Initial genetic counseling can take up to 2 hours at the multidisciplinary, high-risk screening clinic where Ms. Donenberg counsels and tests patients referred from primary care providers and specialists. One aim is to get at least a three-generation pedigree. “The accuracy of reporting breast cancer is higher than with ovarian cancer. When they report a family history, was it really ovarian cancer, or was it endometrial or cervical?”

Certain clues can help genetic counselors if a person's recollection is incomplete. For example, “it is inconsistent with ovarian cancer if a family member was diagnosed at age 30 and remained asymptomatic for another 30 years,” Ms. Donenberg said. Unusually early onset of cancer (younger than 50), multiple primary tumors in the same patient, and bilateral breast cancer are other indicators of hereditary cancer, she said. “Also, unusual cancers, such as male breast cancer, might tip us off.”

Begin genetic testing with an affected family member if possible, Ms. Donenberg said. “Often the proband is a woman who is unaffected but concerned.”

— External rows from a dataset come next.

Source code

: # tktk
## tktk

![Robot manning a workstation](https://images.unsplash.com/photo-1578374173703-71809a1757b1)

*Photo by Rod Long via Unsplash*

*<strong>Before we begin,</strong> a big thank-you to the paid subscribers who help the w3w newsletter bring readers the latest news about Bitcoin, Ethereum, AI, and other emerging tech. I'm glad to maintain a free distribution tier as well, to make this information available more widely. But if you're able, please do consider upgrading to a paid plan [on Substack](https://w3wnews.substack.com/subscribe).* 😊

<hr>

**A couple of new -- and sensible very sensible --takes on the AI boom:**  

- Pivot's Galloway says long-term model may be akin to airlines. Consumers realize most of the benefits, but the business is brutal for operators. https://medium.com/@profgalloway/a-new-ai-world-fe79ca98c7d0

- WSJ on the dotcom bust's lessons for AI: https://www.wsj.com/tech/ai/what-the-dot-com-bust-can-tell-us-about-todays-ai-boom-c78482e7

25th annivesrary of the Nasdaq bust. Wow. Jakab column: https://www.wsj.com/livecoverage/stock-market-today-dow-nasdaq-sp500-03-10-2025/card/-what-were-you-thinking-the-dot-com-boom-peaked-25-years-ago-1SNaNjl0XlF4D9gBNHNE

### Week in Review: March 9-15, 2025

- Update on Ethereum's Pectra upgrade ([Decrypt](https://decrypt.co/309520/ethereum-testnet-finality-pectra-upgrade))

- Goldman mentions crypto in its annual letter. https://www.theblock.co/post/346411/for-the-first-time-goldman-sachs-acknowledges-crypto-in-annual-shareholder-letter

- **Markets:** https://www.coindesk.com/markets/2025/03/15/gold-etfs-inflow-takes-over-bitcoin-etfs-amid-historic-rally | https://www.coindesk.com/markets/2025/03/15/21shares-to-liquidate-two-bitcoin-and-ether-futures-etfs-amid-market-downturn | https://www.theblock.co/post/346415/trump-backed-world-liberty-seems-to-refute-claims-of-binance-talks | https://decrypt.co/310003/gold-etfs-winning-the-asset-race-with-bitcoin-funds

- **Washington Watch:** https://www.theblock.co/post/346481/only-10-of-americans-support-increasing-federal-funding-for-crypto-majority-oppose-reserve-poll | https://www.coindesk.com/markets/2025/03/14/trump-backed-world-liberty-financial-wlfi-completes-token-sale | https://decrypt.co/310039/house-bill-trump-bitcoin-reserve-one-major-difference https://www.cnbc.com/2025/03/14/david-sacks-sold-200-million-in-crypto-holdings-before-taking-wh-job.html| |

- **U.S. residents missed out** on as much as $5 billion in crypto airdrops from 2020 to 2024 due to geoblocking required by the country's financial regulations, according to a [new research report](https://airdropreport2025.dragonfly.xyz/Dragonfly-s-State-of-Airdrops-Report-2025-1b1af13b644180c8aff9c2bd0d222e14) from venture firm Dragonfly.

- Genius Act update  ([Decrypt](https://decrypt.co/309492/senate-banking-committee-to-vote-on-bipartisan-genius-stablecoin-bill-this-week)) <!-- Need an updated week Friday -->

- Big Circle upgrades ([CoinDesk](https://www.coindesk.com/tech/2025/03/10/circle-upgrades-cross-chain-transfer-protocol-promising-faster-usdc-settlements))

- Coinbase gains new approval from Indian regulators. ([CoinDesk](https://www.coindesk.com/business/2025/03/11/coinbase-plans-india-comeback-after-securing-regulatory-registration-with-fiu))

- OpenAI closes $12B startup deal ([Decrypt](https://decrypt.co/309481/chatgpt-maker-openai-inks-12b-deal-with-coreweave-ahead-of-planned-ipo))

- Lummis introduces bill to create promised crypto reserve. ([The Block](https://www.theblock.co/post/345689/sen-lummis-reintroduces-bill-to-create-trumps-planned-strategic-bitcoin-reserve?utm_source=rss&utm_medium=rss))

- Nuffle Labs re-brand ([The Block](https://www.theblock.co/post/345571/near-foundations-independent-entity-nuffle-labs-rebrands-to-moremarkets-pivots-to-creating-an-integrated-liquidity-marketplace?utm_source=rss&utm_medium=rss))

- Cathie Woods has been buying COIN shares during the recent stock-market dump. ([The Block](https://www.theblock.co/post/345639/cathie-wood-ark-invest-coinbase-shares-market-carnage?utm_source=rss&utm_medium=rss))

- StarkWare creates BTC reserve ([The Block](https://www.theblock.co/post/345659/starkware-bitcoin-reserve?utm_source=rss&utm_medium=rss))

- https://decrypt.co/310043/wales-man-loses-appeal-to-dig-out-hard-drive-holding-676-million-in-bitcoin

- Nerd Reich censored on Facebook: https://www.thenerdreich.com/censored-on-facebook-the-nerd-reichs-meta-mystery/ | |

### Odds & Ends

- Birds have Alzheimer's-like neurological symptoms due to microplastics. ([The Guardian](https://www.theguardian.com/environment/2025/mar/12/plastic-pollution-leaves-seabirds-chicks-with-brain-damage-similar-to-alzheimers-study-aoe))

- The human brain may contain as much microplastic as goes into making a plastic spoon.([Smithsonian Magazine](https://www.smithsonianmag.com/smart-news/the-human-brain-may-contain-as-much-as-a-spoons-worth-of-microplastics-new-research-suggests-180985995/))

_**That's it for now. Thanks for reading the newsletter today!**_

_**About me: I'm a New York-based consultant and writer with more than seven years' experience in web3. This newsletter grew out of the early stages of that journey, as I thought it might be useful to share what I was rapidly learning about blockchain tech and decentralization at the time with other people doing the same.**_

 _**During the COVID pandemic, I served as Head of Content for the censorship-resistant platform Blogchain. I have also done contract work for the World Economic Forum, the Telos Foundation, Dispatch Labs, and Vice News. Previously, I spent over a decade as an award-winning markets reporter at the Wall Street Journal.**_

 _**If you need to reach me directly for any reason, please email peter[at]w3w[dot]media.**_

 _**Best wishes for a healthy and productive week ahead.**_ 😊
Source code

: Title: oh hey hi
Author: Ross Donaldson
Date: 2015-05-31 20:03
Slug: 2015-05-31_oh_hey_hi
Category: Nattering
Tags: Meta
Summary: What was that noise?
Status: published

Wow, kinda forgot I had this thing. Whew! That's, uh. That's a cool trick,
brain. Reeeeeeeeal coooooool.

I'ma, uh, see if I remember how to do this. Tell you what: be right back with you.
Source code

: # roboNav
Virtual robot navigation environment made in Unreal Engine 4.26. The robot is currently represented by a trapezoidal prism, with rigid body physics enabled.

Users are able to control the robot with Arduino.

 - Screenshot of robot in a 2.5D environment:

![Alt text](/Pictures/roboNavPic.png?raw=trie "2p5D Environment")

The clinic receives grant funding for testing of indigent patients. “This is extremely important because genetic testing is very expensive,” Ms. Donenberg said. It can cost more than $3,000 to look at both BRCA1 and BRCA2 genes. Most insurance companies will cover the testing if the right criteria are met, she added.

It costs considerably less—about $400—to test for a single mutation in an at-risk family member, Ms. Donenberg said.

In addition, it is less costly and easier to find a specific BRCA mutation in patients from certain populations with recurring founder mutations, such as Ashkenazi Jews.

Hereditary susceptibility to epithelial ovarian cancer for a BRCA1 carrier is 50%–60%, and for a BRCA2 carrier, the risk is 30%–40%, Ms. Donenberg said. Investigators have also calculated cumulative cancer risk by age in BRCA carriers (Science 2003;302:643-6).

BRCA-related ovarian cancer is often nonmucinous, poorly differentiated, and invasive. Borderline tumors are highly unlikely, Ms. Donenberg said. The mean age of onset is 52 years. Most of these cancers originate in the fallopian tubes.

BRCA-related ovarian cancer has been associated with a better response to chemotherapy and better overall prognosis (Cancer 2003;97:2187-95).

Management options for BRCA mutation carriers include prescription of oral contraceptives. Use of these agents for 5-6 years reduced breast cancer risk by 60% in one study (J. Natl. Cancer Inst. 2002;94:1773-9). Surveillance every 6 months starting at ages 25-35 is also suggested.

Prophylactic salpingo-oophorectomy is another option, Ms. Donenberg said. This surgery reduces risk of primary ovarian and fallopian cancers, “and we have data this can reduce breast cancer risk in premenopausal women (N. Engl. J. Med. 2002;346:1616-22).

“There is a large proportion of these women who already have occult ovarian cancer at time of a prophylactic procedure. This is something we have to keep in mind,” Ms. Donenberg said.